DIRECTIONS: The data below is to be written out exactly, with no pictures.

********

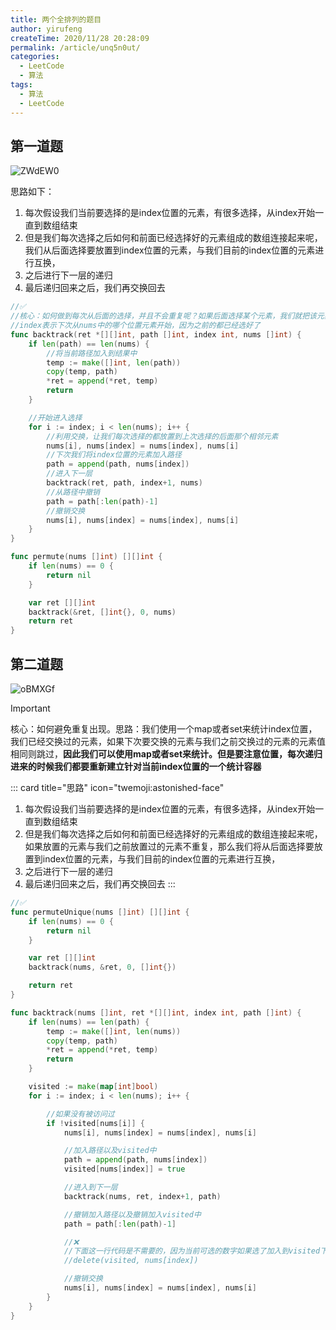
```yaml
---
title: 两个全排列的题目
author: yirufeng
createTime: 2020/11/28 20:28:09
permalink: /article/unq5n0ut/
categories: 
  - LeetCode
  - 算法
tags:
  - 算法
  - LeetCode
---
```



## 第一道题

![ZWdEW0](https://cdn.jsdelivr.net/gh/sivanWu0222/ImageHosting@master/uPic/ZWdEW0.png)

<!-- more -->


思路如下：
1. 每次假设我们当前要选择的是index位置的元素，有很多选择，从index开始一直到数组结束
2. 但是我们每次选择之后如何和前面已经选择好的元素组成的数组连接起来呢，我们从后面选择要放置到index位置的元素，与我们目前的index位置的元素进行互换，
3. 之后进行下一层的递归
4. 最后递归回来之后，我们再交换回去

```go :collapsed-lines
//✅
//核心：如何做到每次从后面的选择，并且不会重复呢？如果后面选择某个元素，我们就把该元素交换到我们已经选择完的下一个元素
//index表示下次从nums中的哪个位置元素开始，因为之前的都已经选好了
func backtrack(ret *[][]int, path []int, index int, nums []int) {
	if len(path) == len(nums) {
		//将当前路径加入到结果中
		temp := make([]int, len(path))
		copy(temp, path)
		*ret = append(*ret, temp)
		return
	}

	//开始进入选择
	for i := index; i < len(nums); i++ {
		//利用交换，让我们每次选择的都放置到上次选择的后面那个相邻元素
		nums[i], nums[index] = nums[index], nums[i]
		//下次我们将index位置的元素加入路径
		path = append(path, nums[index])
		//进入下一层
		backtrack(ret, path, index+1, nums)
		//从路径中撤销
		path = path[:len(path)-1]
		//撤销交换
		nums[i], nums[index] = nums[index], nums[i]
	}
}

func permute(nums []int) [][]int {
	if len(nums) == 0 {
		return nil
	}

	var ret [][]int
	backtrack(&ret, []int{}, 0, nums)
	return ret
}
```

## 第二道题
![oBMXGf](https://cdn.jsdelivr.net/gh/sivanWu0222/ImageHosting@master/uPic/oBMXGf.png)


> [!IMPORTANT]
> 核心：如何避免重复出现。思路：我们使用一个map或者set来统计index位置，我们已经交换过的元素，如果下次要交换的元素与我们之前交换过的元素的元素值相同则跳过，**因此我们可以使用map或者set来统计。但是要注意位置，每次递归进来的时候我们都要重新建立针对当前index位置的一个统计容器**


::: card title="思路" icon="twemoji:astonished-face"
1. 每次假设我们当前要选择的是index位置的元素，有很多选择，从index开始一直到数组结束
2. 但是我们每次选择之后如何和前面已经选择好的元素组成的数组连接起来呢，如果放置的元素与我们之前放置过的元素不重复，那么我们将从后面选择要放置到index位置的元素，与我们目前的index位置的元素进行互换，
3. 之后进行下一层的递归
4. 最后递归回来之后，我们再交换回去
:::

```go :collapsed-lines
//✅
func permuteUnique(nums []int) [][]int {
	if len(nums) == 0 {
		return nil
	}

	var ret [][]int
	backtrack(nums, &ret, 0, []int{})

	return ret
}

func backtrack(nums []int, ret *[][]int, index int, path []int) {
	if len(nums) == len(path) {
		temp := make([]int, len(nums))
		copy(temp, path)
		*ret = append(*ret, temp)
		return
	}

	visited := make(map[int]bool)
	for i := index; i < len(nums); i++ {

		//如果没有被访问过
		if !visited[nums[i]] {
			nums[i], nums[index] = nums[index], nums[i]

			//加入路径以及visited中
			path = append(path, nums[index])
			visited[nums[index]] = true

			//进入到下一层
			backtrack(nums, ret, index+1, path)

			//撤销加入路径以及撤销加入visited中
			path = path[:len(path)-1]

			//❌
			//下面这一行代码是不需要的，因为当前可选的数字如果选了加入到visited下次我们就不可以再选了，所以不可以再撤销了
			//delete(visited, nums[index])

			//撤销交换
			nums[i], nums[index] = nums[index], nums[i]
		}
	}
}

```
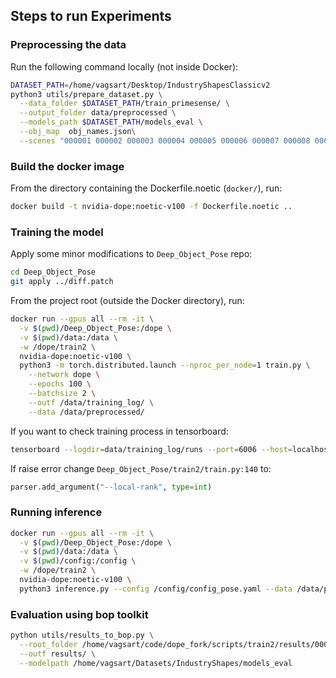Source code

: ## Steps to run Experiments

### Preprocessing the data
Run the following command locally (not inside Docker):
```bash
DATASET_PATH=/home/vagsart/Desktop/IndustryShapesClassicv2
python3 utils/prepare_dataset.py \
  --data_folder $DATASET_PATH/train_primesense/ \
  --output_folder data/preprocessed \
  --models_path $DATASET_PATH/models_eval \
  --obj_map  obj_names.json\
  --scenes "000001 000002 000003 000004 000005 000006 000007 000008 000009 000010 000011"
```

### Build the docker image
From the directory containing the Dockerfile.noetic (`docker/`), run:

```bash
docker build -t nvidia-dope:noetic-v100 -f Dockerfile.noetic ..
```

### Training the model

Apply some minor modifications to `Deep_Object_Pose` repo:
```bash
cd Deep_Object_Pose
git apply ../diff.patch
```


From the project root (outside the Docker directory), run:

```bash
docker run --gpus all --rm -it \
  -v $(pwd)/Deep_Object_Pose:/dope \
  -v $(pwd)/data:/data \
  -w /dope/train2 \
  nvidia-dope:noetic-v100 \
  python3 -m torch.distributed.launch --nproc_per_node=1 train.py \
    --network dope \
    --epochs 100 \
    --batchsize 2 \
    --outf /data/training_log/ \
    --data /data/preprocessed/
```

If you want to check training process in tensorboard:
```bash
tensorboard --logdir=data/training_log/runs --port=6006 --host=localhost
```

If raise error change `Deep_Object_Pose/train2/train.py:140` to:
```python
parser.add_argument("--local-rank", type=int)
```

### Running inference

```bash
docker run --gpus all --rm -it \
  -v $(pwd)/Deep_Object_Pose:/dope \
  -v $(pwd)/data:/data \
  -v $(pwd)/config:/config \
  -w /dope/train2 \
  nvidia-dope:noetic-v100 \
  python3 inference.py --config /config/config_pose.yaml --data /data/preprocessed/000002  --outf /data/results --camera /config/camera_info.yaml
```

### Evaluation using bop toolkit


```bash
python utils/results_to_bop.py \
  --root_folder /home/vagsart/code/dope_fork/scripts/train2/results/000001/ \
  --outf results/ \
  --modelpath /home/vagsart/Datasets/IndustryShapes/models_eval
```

********

ANSWER BELOW:
```yaml
---
title: 两个全排列的题目
author: yirufeng
createTime: 2020/11/28 20:28:09
permalink: /article/unq5n0ut/
categories: 
  - LeetCode
  - 算法
tags:
  - 算法
  - LeetCode
---
```



## 第一道题

![ZWdEW0](https://cdn.jsdelivr.net/gh/sivanWu0222/ImageHosting@master/uPic/ZWdEW0.png)

<!-- more -->


思路如下：
1. 每次假设我们当前要选择的是index位置的元素，有很多选择，从index开始一直到数组结束
2. 但是我们每次选择之后如何和前面已经选择好的元素组成的数组连接起来呢，我们从后面选择要放置到index位置的元素，与我们目前的index位置的元素进行互换，
3. 之后进行下一层的递归
4. 最后递归回来之后，我们再交换回去

```go :collapsed-lines
//✅
//核心：如何做到每次从后面的选择，并且不会重复呢？如果后面选择某个元素，我们就把该元素交换到我们已经选择完的下一个元素
//index表示下次从nums中的哪个位置元素开始，因为之前的都已经选好了
func backtrack(ret *[][]int, path []int, index int, nums []int) {
	if len(path) == len(nums) {
		//将当前路径加入到结果中
		temp := make([]int, len(path))
		copy(temp, path)
		*ret = append(*ret, temp)
		return
	}

	//开始进入选择
	for i := index; i < len(nums); i++ {
		//利用交换，让我们每次选择的都放置到上次选择的后面那个相邻元素
		nums[i], nums[index] = nums[index], nums[i]
		//下次我们将index位置的元素加入路径
		path = append(path, nums[index])
		//进入下一层
		backtrack(ret, path, index+1, nums)
		//从路径中撤销
		path = path[:len(path)-1]
		//撤销交换
		nums[i], nums[index] = nums[index], nums[i]
	}
}

func permute(nums []int) [][]int {
	if len(nums) == 0 {
		return nil
	}

	var ret [][]int
	backtrack(&ret, []int{}, 0, nums)
	return ret
}
```

## 第二道题
![oBMXGf](https://cdn.jsdelivr.net/gh/sivanWu0222/ImageHosting@master/uPic/oBMXGf.png)


> [!IMPORTANT]
> 核心：如何避免重复出现。思路：我们使用一个map或者set来统计index位置，我们已经交换过的元素，如果下次要交换的元素与我们之前交换过的元素的元素值相同则跳过，**因此我们可以使用map或者set来统计。但是要注意位置，每次递归进来的时候我们都要重新建立针对当前index位置的一个统计容器**


::: card title="思路" icon="twemoji:astonished-face"
1. 每次假设我们当前要选择的是index位置的元素，有很多选择，从index开始一直到数组结束
2. 但是我们每次选择之后如何和前面已经选择好的元素组成的数组连接起来呢，如果放置的元素与我们之前放置过的元素不重复，那么我们将从后面选择要放置到index位置的元素，与我们目前的index位置的元素进行互换，
3. 之后进行下一层的递归
4. 最后递归回来之后，我们再交换回去
:::

```go :collapsed-lines
//✅
func permuteUnique(nums []int) [][]int {
	if len(nums) == 0 {
		return nil
	}

	var ret [][]int
	backtrack(nums, &ret, 0, []int{})

	return ret
}

func backtrack(nums []int, ret *[][]int, index int, path []int) {
	if len(nums) == len(path) {
		temp := make([]int, len(nums))
		copy(temp, path)
		*ret = append(*ret, temp)
		return
	}

	visited := make(map[int]bool)
	for i := index; i < len(nums); i++ {

		//如果没有被访问过
		if !visited[nums[i]] {
			nums[i], nums[index] = nums[index], nums[i]

			//加入路径以及visited中
			path = append(path, nums[index])
			visited[nums[index]] = true

			//进入到下一层
			backtrack(nums, ret, index+1, path)

			//撤销加入路径以及撤销加入visited中
			path = path[:len(path)-1]

			//❌
			//下面这一行代码是不需要的，因为当前可选的数字如果选了加入到visited下次我们就不可以再选了，所以不可以再撤销了
			//delete(visited, nums[index])

			//撤销交换
			nums[i], nums[index] = nums[index], nums[i]
		}
	}
}

```
Source code

: ## Steps to run Experiments

### Preprocessing the data
Run the following command locally (not inside Docker):
```bash
DATASET_PATH=/home/vagsart/Desktop/IndustryShapesClassicv2
python3 utils/prepare_dataset.py \
  --data_folder $DATASET_PATH/train_primesense/ \
  --output_folder data/preprocessed \
  --models_path $DATASET_PATH/models_eval \
  --obj_map  obj_names.json\
  --scenes "000001 000002 000003 000004 000005 000006 000007 000008 000009 000010 000011"
```

### Build the docker image
From the directory containing the Dockerfile.noetic (`docker/`), run:

```bash
docker build -t nvidia-dope:noetic-v100 -f Dockerfile.noetic ..
```

### Training the model

Apply some minor modifications to `Deep_Object_Pose` repo:
```bash
cd Deep_Object_Pose
git apply ../diff.patch
```


From the project root (outside the Docker directory), run:

```bash
docker run --gpus all --rm -it \
  -v $(pwd)/Deep_Object_Pose:/dope \
  -v $(pwd)/data:/data \
  -w /dope/train2 \
  nvidia-dope:noetic-v100 \
  python3 -m torch.distributed.launch --nproc_per_node=1 train.py \
    --network dope \
    --epochs 100 \
    --batchsize 2 \
    --outf /data/training_log/ \
    --data /data/preprocessed/
```

If you want to check training process in tensorboard:
```bash
tensorboard --logdir=data/training_log/runs --port=6006 --host=localhost
```

If raise error change `Deep_Object_Pose/train2/train.py:140` to:
```python
parser.add_argument("--local-rank", type=int)
```

### Running inference

```bash
docker run --gpus all --rm -it \
  -v $(pwd)/Deep_Object_Pose:/dope \
  -v $(pwd)/data:/data \
  -v $(pwd)/config:/config \
  -w /dope/train2 \
  nvidia-dope:noetic-v100 \
  python3 inference.py --config /config/config_pose.yaml --data /data/preprocessed/000002  --outf /data/results --camera /config/camera_info.yaml
```

### Evaluation using bop toolkit


```bash
python utils/results_to_bop.py \
  --root_folder /home/vagsart/code/dope_fork/scripts/train2/results/000001/ \
  --outf results/ \
  --modelpath /home/vagsart/Datasets/IndustryShapes/models_eval
```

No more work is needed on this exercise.